A couple of weeks ago, I participated in the inaugural Belmont Artwalk, an outdoor exhibit in our neighborhood. Over 30 artists took part, which was a good number for this first-ever event. The street was closed to traffic in Cushing Square for the day, and people could walk around leisurely to view the art. It was a great community event with festive energy.
I used metal gridwall panels to display my art. I bought them at Joslin Displays in Wilmington, MA, where they are available in various sizes and colors. Mine are 2′ wide x 4′ tall, so that they fit into my car with the back seat down. They are sturdy and easy to set up (it takes only a few minutes to screw on the legs). The art hangs on “S” hooks, which can be positioned anywhere on the panel.
The weather was warm with a mixture of sun and clouds. Although we were fortunate there was no rain, the wind was very strong. My gridwalls held up just fine, but my nerves were on edge all day because of the continual clanging of the framed art against the gridwalls. One of my unframed pieces flew off the “S” hook. I then taped the bottom of the unframed pieces to the gridwall and never had to worry about them again.
Other artists were not so lucky. One watercolorist displayed several small, framed pieces on a bookcase that fit on top of her table. That bookcase fell over several times and then it finally broke apart. I was admiring the way an oil painter hung his artwork on long poles attached to the top of his tent, until the wind spun the artwork around the poles and several pieces dropped. Throughout the day, I’d wince whenever I heard a crash, because a nearby ceramicist had lost another piece of pottery.
But, you know what? The wind was my only problem, and I hope that was true for the other participants. Plenty of people came. Although I didn’t sell any originals, I did sell many cards; enough to cover my costs and make a minor profit. For me, these events are not just about the selling, they are also about showing my art in a public space, talking with people about my art, and sharing ideas and techniques.
There were few logistical glitches with the event.

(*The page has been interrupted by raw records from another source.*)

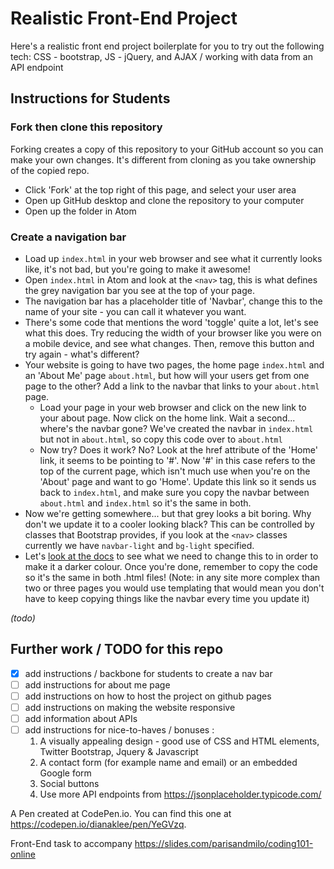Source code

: # Realistic Front-End Project
Here's a realistic front end project boilerplate for you to try out the following tech: CSS - bootstrap, JS - jQuery, and AJAX / working with data from an API endpoint

## Instructions for Students
### Fork then clone this repository
Forking creates a copy of this repository to your GitHub account so you can make your own changes. It's different from cloning as you take ownership of the copied repo.
- Click 'Fork' at the top right of this page, and select your user area
- Open up GitHub desktop and clone the repository to your computer
- Open up the folder in Atom

### Create a navigation bar
- Load up `index.html` in your web browser and see what it currently looks like, it's not bad, but you're going to make it awesome!
- Open `index.html` in Atom and look at the `<nav>` tag, this is what defines the grey navigation bar you see at the top of your page.
- The navigation bar has a placeholder title of 'Navbar', change this to the name of your site - you can call it whatever you want.
- There's some code that mentions the word 'toggle' quite a lot, let's see what this does. Try reducing the width of your browser like you were on a mobile device, and see what changes. Then, remove this button and try again - what's different?
- Your website is going to have two pages, the home page `index.html` and an 'About Me' page `about.html`, but how will your users get from one page to the other? Add a link to the navbar that links to your `about.html` page.
   - Load your page in your web browser and click on the new link to your about page. Now click on the home link. Wait a second... where's the navbar gone? We've created the navbar in `index.html` but not in `about.html`, so copy this code over to `about.html`
    - Now try? Does it work? No? Look at the href attribute of the 'Home' link, it seems to be pointing to '#'. Now '#' in this case refers to the top of the current page, which isn't much use when you're on the 'About' page and want to go 'Home'. Update this link so it sends us back to `index.html`, and make sure you copy the navbar between `about.html` and `index.html` so it's the same in both.
- Now we're getting somewhere... but that grey looks a bit boring. Why don't we update it to a cooler looking black? This can be controlled by classes that Bootstrap provides, if you look at the `<nav>` classes currently we have `navbar-light` and `bg-light` specified.
- Let's [look at the docs](https://getbootstrap.com/docs/4.0/components/navbar/#color-schemes) to see what we need to change this to in order to make it a darker colour. Once you're done, remember to copy the code so it's the same in both .html files! (Note: in any site more complex than two or three pages you would use templating that would mean you don't have to keep copying things like the navbar every time you update it)

_(todo)_

## Further work / TODO for this repo
- [x] add instructions / backbone for students to create a nav bar
- [ ] add instructions for about me page
- [ ] add instructions on how to host the project on github pages
- [ ] add instructions on making the website responsive
- [ ] add information about APIs
- [ ] add instructions for nice-to-haves / bonuses :
    1. A visually appealing design - good use of CSS and HTML elements, Twitter
    Bootstrap, Jquery & Javascript
    2. A contact form (for example name and email) or an embedded Google form
    3. Social buttons
    4. Use more API endpoints from https://jsonplaceholder.typicode.com/


A Pen created at CodePen.io. You can find this one at https://codepen.io/dianaklee/pen/YeGVzq.

Front-End task to accompany https://slides.com/parisandmilo/coding101-online
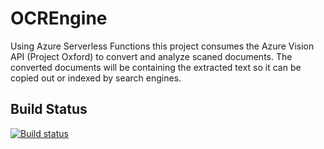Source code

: # OCREngine

Using Azure Serverless Functions this project consumes the Azure Vision API (Project Oxford) to convert and analyze scaned documents.
The converted documents will be containing the extracted text so it can be copied out or indexed by search engines.


## Build Status
[![Build status](https://dev.azure.com/jhueppauff/OCREngine/_apis/build/status/OCREngine-ASP.NET%20Core-CI)](https://dev.azure.com/jhueppauff/OCREngine/_build/latest?definitionId=2)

Overall, it went smoothly. Shop owners were friendly and welcoming. Everyone showed up to do what they were supposed to do. Police were very helpful and supportive. There are just a couple of things that could be improved:
- The communications between the organizers and the artists was not always clear and timely.
- Publicity could be increased to nonprint media.
I entered into this experience as a leap of faith, I came out of it exhausted and happy. Perhaps the greatest reward was seeing people really looking at my artwork, not just glancing at it. Knowing that many of them are my neighbors made my smile even wider.